** Opening Available data block **

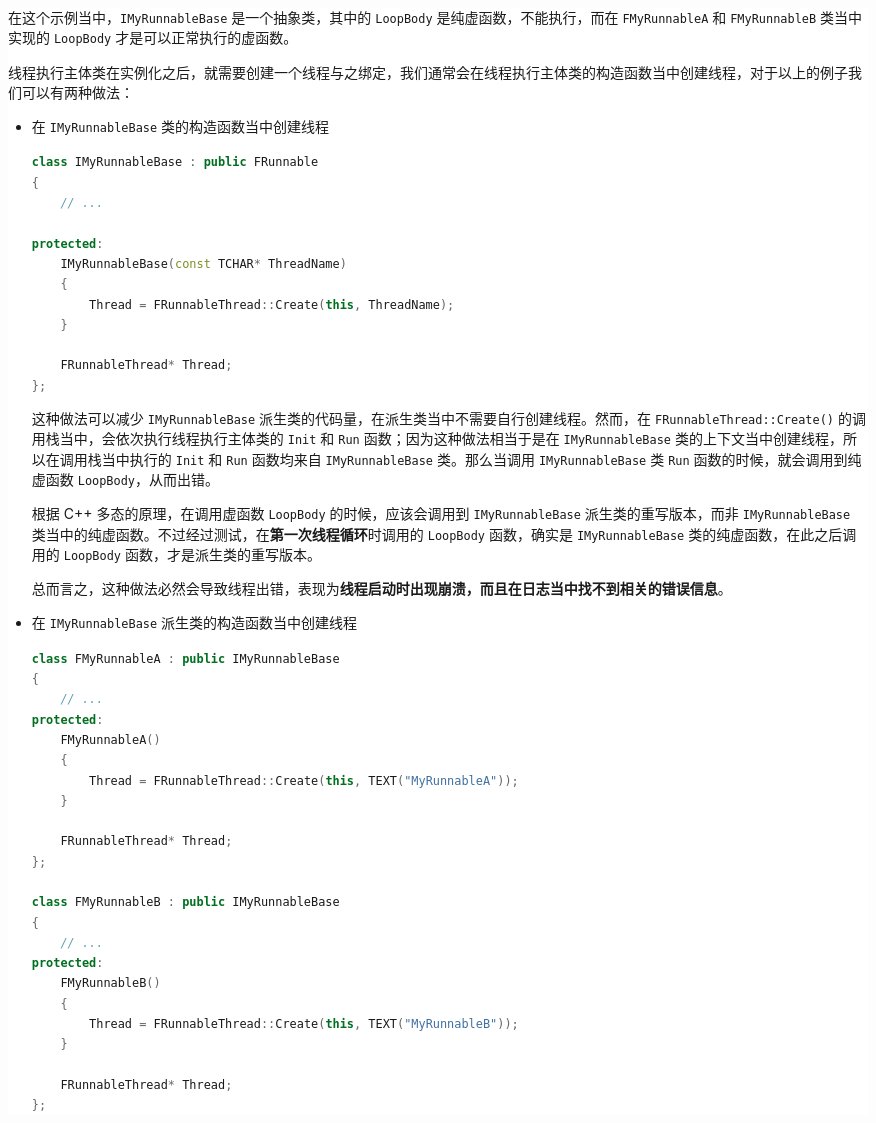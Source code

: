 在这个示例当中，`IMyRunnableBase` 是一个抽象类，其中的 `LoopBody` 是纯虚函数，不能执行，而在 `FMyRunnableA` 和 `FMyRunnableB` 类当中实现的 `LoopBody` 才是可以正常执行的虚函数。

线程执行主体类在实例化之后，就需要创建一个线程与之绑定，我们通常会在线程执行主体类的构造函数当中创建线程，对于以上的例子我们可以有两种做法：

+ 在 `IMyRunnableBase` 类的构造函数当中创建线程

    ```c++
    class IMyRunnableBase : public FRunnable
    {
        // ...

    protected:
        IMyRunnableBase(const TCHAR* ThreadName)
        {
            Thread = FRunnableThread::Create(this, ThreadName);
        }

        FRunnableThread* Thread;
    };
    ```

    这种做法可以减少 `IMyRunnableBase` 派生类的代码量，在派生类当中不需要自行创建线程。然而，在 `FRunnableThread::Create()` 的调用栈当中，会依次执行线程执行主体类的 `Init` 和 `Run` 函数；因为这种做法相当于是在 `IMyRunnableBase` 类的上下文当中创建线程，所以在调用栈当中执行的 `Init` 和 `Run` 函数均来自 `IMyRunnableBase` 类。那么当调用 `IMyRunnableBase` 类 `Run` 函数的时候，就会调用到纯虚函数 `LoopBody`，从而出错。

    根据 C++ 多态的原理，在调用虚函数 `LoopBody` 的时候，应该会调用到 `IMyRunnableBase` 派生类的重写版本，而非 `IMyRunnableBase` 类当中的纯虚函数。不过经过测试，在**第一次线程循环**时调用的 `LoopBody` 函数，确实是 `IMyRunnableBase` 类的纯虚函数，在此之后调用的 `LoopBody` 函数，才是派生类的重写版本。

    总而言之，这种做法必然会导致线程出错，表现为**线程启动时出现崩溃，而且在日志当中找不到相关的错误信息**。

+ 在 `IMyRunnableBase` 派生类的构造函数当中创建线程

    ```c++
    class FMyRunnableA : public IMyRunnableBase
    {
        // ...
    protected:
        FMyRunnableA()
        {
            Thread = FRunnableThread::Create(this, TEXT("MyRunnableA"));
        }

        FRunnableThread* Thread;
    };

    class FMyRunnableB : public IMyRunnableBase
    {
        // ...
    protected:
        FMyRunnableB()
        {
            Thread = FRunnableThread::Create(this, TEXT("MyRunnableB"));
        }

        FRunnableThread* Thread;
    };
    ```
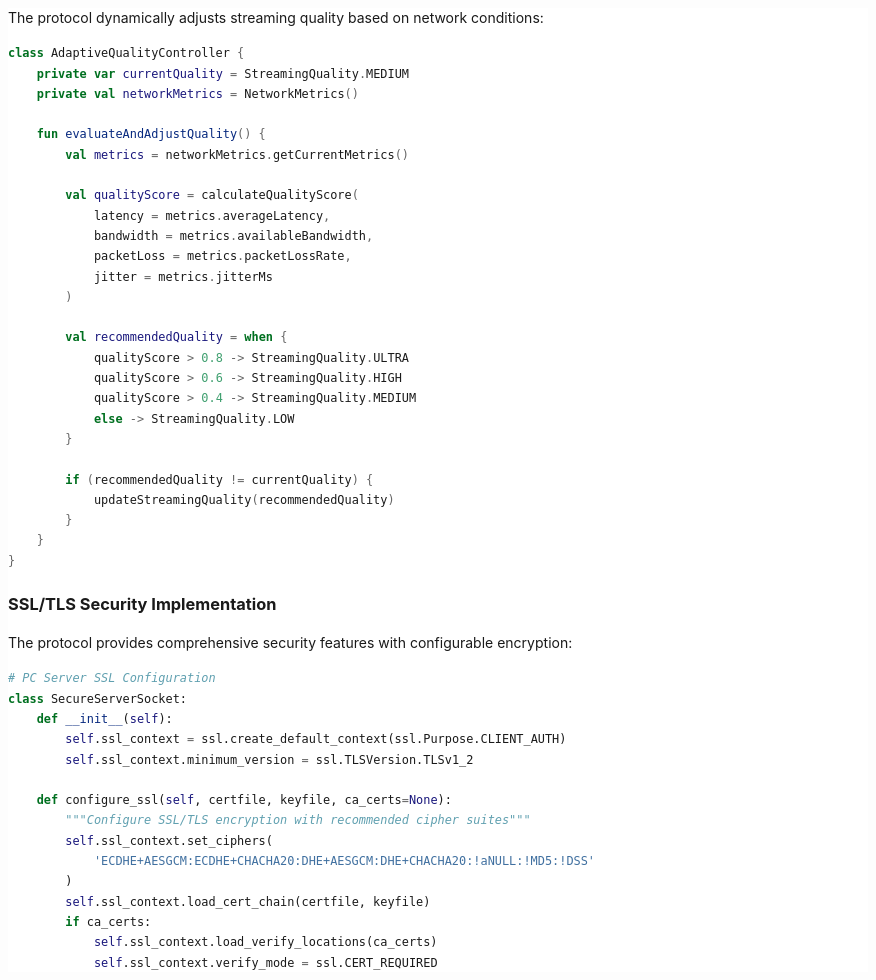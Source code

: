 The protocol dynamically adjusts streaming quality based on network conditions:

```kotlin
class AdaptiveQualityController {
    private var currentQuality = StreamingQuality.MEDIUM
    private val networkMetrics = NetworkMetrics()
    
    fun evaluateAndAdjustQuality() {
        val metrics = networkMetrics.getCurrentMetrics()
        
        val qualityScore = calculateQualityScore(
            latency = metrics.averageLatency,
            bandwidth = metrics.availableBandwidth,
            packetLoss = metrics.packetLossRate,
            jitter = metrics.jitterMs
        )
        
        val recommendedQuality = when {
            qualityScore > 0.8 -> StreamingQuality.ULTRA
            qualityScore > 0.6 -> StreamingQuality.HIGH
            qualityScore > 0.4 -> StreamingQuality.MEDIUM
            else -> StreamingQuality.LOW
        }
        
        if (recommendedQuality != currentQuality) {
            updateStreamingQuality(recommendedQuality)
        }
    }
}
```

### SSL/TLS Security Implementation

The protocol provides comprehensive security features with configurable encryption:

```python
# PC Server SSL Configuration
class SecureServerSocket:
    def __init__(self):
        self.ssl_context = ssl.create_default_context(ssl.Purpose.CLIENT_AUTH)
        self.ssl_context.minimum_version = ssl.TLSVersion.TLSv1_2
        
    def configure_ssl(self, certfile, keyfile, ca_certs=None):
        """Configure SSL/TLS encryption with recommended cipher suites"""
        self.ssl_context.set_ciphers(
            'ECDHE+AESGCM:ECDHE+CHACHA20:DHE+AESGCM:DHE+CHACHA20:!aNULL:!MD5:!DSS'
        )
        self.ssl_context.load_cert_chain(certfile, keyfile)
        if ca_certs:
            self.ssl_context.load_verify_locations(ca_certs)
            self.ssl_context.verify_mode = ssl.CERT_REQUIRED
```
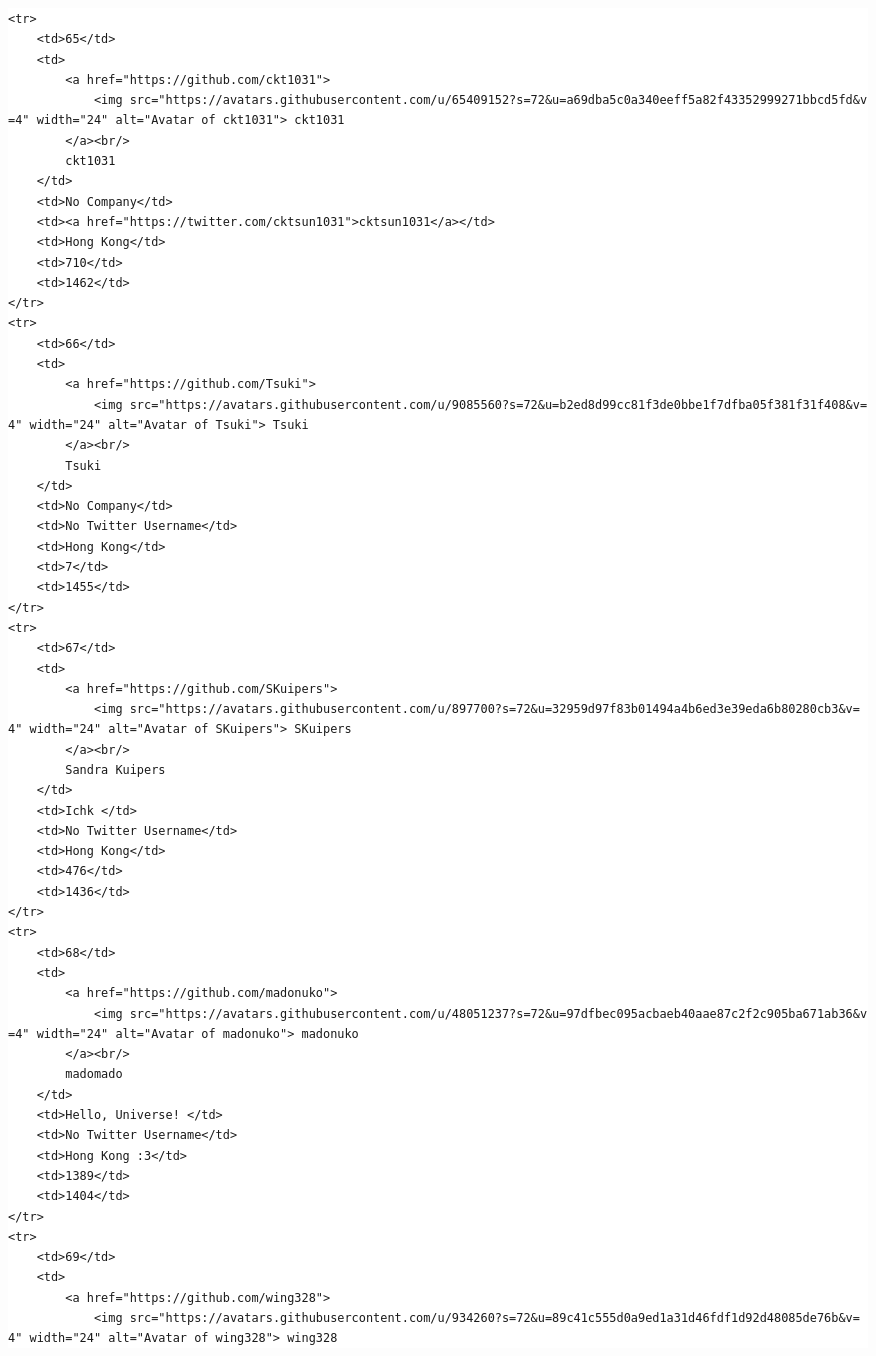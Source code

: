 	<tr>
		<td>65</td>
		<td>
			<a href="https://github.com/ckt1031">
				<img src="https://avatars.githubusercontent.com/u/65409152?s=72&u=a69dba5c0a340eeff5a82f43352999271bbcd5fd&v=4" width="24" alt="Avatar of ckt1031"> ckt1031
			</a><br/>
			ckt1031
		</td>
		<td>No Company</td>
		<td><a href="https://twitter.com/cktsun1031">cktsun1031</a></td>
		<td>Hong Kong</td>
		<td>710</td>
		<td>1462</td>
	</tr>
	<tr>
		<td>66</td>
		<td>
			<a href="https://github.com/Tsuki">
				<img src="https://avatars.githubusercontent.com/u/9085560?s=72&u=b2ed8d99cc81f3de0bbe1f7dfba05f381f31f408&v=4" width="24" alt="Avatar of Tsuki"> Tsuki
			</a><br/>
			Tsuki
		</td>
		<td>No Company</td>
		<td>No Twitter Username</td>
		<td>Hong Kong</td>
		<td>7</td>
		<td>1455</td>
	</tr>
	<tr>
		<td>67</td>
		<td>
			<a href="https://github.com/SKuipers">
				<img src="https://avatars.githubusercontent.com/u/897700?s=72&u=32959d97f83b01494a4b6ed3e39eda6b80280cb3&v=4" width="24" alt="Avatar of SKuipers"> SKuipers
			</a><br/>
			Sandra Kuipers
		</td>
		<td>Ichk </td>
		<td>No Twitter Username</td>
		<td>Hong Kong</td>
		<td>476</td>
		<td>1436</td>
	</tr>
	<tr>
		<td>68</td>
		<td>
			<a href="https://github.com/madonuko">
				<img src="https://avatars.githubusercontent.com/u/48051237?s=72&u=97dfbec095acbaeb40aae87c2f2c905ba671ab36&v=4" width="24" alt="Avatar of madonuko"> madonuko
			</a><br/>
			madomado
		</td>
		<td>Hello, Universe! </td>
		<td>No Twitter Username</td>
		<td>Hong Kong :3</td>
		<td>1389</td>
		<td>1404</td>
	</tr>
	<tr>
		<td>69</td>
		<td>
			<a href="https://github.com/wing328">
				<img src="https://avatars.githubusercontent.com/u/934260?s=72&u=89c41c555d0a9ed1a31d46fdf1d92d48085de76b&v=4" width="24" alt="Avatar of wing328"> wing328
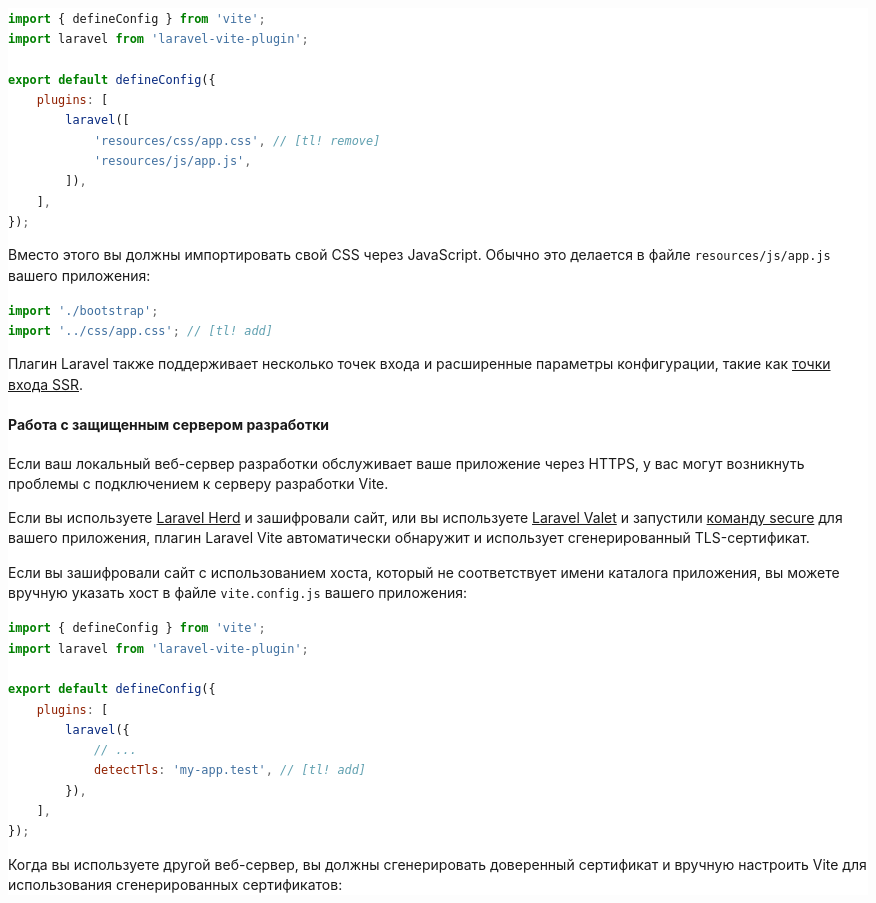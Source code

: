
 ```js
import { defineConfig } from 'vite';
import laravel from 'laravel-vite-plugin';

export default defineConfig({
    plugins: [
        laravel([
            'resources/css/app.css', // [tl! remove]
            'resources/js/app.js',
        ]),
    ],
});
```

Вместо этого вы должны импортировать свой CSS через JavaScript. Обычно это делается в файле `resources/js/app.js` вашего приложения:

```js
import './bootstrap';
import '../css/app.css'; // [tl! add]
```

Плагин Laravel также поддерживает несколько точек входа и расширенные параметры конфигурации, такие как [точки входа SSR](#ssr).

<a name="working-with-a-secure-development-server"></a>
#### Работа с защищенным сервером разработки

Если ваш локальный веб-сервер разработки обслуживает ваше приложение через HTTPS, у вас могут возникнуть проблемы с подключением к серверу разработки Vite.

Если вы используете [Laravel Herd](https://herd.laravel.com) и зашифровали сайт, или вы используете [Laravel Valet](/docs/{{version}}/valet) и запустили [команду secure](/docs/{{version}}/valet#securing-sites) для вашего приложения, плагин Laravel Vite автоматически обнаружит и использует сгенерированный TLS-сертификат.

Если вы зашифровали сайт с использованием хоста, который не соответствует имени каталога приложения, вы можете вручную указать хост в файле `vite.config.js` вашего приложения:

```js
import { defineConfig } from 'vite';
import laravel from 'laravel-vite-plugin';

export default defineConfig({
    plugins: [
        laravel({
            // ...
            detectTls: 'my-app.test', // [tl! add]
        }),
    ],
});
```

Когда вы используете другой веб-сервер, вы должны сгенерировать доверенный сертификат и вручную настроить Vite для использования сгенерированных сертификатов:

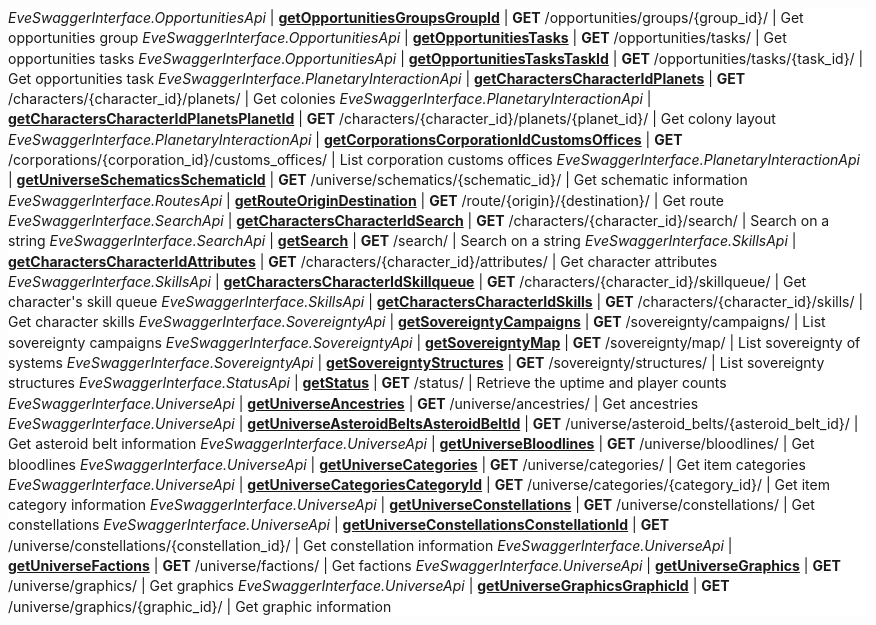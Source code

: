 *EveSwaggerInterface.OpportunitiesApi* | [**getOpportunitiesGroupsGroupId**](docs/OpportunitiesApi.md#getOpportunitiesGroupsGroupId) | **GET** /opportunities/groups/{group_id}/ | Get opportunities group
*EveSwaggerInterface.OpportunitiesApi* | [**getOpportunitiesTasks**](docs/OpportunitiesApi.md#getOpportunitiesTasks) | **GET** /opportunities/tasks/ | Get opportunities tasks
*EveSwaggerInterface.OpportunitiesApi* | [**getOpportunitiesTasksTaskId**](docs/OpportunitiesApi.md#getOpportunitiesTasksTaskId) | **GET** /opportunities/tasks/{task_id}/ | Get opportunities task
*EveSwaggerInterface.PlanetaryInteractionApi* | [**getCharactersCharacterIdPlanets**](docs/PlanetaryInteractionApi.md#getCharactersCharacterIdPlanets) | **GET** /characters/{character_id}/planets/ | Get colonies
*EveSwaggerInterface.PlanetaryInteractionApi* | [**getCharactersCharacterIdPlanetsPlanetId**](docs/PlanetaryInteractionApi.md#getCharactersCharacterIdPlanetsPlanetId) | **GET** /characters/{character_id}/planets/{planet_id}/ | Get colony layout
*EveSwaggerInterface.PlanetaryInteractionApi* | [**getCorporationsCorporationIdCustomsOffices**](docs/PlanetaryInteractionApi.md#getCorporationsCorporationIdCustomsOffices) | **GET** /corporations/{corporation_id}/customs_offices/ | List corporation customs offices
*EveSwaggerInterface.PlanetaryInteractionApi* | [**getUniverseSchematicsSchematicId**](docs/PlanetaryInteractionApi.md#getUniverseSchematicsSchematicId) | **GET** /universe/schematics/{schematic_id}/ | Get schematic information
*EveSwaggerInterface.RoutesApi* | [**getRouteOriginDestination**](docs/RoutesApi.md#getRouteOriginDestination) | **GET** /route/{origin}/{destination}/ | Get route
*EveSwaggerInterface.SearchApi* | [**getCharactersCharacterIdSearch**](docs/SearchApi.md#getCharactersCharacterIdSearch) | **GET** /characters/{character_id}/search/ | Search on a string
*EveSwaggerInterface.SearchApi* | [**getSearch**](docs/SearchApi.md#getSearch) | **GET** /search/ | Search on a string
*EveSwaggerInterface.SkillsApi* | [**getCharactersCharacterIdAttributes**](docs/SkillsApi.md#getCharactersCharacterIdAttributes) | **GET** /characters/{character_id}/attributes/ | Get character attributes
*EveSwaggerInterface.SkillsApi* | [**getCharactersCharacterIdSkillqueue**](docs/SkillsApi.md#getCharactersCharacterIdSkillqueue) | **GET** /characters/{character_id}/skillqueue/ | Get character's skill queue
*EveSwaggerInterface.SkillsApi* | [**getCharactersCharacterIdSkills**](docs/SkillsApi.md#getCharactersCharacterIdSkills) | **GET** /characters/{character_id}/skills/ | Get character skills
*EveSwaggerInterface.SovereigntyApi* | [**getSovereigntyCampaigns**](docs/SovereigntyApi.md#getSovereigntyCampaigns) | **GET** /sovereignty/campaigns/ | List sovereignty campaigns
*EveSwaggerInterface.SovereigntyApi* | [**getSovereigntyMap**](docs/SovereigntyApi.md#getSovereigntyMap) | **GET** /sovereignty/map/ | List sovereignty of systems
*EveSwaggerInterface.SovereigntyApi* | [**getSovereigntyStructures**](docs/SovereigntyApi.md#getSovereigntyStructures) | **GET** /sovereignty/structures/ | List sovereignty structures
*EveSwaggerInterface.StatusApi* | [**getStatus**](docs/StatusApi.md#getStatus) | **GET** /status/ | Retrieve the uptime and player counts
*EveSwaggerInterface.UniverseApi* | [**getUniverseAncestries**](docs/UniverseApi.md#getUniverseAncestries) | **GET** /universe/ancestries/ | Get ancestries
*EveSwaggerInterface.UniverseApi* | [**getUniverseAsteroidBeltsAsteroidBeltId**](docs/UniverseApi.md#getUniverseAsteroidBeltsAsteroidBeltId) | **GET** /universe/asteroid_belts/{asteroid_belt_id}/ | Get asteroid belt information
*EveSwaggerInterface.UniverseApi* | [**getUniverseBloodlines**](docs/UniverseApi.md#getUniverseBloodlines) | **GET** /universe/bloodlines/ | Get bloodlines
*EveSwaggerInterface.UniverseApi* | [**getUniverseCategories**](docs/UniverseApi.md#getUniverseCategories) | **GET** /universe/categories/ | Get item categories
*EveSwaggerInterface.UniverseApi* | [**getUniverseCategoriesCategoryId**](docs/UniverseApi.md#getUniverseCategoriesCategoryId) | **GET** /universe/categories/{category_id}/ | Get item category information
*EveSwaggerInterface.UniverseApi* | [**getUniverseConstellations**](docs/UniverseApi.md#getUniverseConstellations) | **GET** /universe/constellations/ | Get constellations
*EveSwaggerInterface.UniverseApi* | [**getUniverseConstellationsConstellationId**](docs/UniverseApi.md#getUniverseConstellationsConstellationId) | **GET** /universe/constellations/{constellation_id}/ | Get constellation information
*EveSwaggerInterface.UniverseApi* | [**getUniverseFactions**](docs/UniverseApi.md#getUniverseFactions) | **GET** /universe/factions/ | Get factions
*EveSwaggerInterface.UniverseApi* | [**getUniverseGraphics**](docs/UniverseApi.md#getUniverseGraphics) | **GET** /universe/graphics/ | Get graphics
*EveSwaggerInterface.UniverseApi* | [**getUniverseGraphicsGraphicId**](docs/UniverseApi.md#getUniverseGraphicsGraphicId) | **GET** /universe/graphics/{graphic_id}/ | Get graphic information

** Closing Available data block **

» **Work task**
Say how many lines in the entries include the string "currentQuality", and write nothing besides that number.

» **Solution to this task**
2